Dataset records:
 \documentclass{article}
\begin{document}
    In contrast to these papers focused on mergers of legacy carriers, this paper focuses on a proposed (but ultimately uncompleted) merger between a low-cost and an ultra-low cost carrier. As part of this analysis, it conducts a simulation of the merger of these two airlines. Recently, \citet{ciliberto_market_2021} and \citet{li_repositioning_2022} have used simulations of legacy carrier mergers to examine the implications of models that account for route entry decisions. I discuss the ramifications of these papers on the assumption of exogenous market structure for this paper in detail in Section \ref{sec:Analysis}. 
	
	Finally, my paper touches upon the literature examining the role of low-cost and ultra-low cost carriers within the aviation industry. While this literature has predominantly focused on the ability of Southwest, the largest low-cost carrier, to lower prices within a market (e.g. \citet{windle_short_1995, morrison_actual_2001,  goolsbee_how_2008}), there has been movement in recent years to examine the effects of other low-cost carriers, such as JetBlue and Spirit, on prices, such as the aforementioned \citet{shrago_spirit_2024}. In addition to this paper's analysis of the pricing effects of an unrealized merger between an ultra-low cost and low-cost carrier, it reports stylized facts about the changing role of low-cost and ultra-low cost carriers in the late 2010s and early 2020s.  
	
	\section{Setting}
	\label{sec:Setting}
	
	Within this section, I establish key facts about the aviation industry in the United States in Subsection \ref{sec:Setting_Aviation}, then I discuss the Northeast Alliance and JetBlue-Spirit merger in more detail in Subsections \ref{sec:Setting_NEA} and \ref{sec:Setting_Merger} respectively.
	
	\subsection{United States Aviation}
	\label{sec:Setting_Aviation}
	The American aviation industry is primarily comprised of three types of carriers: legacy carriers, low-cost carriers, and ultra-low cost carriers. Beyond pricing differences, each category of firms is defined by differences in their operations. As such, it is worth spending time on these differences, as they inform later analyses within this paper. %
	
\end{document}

• Exercise description:
Go through the records and pull out each line that includes the word "detail".

• Answer to the problem:
    In contrast to these papers focused on mergers of legacy carriers, this paper focuses on a proposed (but ultimately uncompleted) merger between a low-cost and an ultra-low cost carrier. As part of this analysis, it conducts a simulation of the merger of these two airlines. Recently, \citet{ciliberto_market_2021} and \citet{li_repositioning_2022} have used simulations of legacy carrier mergers to examine the implications of models that account for route entry decisions. I discuss the ramifications of these papers on the assumption of exogenous market structure for this paper in detail in Section \ref{sec:Analysis}. 
	Within this section, I establish key facts about the aviation industry in the United States in Subsection \ref{sec:Setting_Aviation}, then I discuss the Northeast Alliance and JetBlue-Spirit merger in more detail in Subsections \ref{sec:Setting_NEA} and \ref{sec:Setting_Merger} respectively.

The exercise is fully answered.